Omega-3 fatty acids are another example of the “good fats” that we need in order to live long and healthy. They belong to a category known as polyunsaturated fats (PUFAs), or “polys” if you’re down with the lingo. Mackerel, salmon, or tuna are some of the best seafood sources of omega-3s. Overweight people who ate fish daily had a more stabilized blood sugar response, thereby reducing their risk for diabetes (holy mackerel! … sorry, I had to). If you don’t fancy fish: flaxseed oil, walnuts, chia seeds, and egg yolks are also great sources of the omega-3s that will promote fat burning and prevent cravings. 
DECREASE intake of:
Canadians eat an average of 3,400mg of sodium per day, over half of the recommended amount of 1,500mg. Our bodies need sodium to survive, but only about a pinch of it daily, overdoing the salt can lead to high blood pressure, kidney disease, and a host of other illnesses. Sodium also causes you to retain water, making you look puffy and bloated, and hiding all of your sought after “gainz.” According to Health Canada almost a quarter of our sodium comes from bread-like products and processed meats, so keep your intake of these to a minimum. Additionally, don’t salt your food at the table, and always check the sodium content of packaged food, even if the food doesn’t taste salty, sodium can still be hiding there. 
2. Refined Carbohydrates
Refined carbs include processed sugars such as: sucrose, high fructose corn syrup, and agave syrup, which are all empty calories that obviously contribute to weight gain. The second major source of bad carbs is from white flour made from refined wheat. White breads are white because they have been stripped of everything good (the bran and the germ). Since they are left with no fiber content they are digested quickly and cause a quick spike in your blood sugar levels. Also, since they are high on the glycemic index they only promote short-term fullness and hence, future overeating. Opt instead for these healthy carb sources: fruits, legumes, root veggies, and whole grains such as oats and barley. Plus, try swapping a burger bun for a lettuce wrap or a Portobello mushroom cap, swap white rice for quinoa or whole grain rice, try zucchini spaghetti, and cauliflower pizza bases. 
3. Liquid Calories
These are sneaky, subtle, and exceptionally superfluous calories.
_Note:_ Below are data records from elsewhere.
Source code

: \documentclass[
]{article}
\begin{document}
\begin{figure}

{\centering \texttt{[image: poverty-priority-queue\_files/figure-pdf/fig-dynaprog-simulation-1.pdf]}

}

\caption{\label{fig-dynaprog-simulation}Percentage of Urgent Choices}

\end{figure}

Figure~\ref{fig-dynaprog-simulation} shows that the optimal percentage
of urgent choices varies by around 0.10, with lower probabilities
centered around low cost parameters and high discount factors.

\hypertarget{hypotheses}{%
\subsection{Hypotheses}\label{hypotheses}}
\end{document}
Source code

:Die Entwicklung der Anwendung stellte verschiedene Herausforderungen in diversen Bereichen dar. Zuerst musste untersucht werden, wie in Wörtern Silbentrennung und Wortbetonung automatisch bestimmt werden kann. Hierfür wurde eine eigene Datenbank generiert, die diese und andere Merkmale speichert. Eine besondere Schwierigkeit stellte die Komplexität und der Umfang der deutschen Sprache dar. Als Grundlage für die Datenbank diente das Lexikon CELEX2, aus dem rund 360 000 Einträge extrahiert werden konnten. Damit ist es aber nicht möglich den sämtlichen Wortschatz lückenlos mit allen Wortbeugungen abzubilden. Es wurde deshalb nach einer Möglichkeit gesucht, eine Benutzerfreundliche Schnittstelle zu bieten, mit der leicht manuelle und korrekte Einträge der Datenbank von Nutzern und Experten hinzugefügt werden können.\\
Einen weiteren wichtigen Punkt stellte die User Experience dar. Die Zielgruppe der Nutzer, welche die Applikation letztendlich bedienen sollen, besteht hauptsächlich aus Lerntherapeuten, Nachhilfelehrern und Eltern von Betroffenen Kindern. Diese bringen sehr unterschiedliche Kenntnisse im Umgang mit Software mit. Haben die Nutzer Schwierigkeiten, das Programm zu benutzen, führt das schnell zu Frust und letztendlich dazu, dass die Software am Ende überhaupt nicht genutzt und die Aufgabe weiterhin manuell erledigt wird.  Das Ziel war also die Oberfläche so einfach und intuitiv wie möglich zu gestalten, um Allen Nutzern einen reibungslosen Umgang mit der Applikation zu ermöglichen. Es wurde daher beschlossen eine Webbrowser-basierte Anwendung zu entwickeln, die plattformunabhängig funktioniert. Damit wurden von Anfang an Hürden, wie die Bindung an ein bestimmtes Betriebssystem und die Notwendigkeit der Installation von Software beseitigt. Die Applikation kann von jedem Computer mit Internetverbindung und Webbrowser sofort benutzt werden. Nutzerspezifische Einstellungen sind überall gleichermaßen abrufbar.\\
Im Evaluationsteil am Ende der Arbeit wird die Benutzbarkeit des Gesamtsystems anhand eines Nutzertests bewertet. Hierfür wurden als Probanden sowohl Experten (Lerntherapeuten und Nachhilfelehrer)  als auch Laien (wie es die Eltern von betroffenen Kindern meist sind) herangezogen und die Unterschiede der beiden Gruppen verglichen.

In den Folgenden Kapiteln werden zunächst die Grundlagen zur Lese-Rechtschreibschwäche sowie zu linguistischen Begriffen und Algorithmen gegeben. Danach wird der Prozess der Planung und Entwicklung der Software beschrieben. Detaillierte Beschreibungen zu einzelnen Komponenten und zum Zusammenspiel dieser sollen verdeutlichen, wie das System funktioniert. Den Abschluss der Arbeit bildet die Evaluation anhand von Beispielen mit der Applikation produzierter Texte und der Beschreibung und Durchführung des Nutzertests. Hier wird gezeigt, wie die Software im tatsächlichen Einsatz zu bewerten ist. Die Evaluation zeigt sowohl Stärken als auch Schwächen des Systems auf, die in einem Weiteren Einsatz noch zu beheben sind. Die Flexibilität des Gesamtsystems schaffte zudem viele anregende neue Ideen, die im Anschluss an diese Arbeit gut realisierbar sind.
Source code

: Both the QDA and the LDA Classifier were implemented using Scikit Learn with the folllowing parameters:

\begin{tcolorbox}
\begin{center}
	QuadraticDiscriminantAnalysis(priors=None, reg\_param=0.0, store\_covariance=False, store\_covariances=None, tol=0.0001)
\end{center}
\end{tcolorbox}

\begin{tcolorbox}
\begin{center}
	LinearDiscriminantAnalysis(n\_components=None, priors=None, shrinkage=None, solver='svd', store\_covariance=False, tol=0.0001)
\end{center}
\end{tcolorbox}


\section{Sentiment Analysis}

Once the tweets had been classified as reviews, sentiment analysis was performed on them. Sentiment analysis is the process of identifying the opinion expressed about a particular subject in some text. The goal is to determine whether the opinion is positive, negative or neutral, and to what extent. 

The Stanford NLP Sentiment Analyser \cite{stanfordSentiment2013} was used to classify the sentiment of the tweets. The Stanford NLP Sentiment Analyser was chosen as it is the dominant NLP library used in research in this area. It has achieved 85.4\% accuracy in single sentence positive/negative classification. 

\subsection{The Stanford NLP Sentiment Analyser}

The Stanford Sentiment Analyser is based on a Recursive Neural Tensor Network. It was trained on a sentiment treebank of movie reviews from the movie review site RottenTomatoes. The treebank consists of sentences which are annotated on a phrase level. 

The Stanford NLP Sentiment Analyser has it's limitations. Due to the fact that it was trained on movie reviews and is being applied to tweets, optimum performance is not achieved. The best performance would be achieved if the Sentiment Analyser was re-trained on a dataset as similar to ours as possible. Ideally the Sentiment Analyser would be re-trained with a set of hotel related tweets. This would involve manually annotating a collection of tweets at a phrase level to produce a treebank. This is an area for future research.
One of the worst for our bellies is soda; not only are sodas packed with artificial ingredients and high fructose corn syrup, but the carbonated fizz fills your gut with air, making you gassy and bloated looking. The biggest calorie culprits out there are fancy coffee drinks, filled with unnecessary sugars from syrups, chocolates, and whole milk. Drink your coffee black to get all the health benefits without the extra belly fat. And, fruit juices, although they contain nutrients are also very high in sugar, and the ones from the store may contain artificial additives and preservatives that are bad for your health. The exception is obviously juicing your own fruits and veggies. The problem with liquid calories is that our bodies can’t differentiate between which calories come from food and which from beverages, so when you “drink your calories” you are subject to consuming them in excess because they didn’t make you feel full. 
• Interval training has been shown very effective for reducing belly fat. Incorporate some HIIT into your routine.
• 150 minutes = the minimum amount of moderately intense exercise you need per week to start losing stomach fat.
• Don’t forget the water. But also incorporate green tea into your life, the antioxidants boost metabolism and help with weight loss.
• Get enough sleep. Abnormal sleep patterns increase levels of ghrelin (aka the hunger hormone), which subsequently increases weight gain.
• Decrease stress. Cortisol is a hormone released during stress that maintains blood glucose levels for the fight-or-flight response. Side effects of chronically increased cortisol levels include weight gain and inflammation.